She's great and we both love her.

When she does something "naughty" I don't punish her. If she chews
something i dont' want chewed, I stick a chew toy in front of her and
she goes at it. If she pees somewhere bad, I clean it up and give her
mucho praise when she goes in her box. Thanks to that, after the first
week, she has had almost no "accidents". So, I think my method works.
The only punishment I would ever use is a squirt water bottle or water gun.
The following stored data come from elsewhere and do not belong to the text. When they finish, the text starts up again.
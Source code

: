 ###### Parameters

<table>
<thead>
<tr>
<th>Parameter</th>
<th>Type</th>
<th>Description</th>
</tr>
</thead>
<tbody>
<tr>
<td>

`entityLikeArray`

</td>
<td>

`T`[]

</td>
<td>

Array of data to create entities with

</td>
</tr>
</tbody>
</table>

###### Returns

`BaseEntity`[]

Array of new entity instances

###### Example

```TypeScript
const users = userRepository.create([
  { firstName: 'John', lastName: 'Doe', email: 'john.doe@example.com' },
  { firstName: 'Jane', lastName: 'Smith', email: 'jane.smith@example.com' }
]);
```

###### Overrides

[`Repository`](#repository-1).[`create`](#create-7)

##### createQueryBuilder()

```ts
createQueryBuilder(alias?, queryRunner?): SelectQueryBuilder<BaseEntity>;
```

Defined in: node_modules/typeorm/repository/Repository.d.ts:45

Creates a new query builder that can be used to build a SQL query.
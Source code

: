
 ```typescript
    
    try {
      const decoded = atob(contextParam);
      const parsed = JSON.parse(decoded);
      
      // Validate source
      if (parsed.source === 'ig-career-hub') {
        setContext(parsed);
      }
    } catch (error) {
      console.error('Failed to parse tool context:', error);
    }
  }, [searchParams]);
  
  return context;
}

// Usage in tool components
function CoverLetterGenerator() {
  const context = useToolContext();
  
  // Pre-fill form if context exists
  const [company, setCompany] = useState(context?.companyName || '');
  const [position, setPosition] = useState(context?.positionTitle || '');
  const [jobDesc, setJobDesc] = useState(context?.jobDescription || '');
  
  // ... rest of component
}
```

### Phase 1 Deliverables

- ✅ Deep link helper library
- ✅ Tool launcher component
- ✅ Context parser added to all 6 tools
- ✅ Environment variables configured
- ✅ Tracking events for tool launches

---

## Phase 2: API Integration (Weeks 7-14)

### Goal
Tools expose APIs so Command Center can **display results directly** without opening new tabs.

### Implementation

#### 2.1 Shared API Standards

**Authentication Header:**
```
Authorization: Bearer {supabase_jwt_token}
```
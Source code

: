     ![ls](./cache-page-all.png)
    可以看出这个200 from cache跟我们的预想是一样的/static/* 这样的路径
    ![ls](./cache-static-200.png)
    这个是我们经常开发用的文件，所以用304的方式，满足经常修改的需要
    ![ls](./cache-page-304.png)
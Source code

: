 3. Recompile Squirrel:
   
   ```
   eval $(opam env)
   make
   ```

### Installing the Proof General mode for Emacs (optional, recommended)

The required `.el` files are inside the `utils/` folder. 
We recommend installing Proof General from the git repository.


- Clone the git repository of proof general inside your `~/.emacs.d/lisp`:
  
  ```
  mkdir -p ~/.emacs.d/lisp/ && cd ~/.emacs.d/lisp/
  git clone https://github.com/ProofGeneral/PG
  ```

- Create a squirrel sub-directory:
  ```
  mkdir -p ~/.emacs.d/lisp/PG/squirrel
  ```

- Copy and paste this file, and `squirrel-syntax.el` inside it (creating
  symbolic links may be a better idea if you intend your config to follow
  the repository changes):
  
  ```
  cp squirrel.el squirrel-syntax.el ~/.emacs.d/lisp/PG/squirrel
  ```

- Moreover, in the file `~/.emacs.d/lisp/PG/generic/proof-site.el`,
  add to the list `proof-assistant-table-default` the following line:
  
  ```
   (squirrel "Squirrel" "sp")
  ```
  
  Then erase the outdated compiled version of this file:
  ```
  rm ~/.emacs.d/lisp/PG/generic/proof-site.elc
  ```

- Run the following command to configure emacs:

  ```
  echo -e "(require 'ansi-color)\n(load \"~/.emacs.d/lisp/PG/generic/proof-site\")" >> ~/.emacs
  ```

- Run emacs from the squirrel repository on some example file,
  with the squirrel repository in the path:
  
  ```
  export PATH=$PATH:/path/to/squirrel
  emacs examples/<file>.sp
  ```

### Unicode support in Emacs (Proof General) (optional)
My boyfriend doesn't approach things the same way. He puts her in her
cage when she is "naughty" - I don't think her cage should EVER be used
as a punishment. He also "taps" her when she does something (he calls
it tapping, I call it smacking). He says he's barely touching her and
it doesn't hurt her. Still, I don't like it and I've asked him to stop.
He keeps telling me it's the best thing. How do I convince him otherwise?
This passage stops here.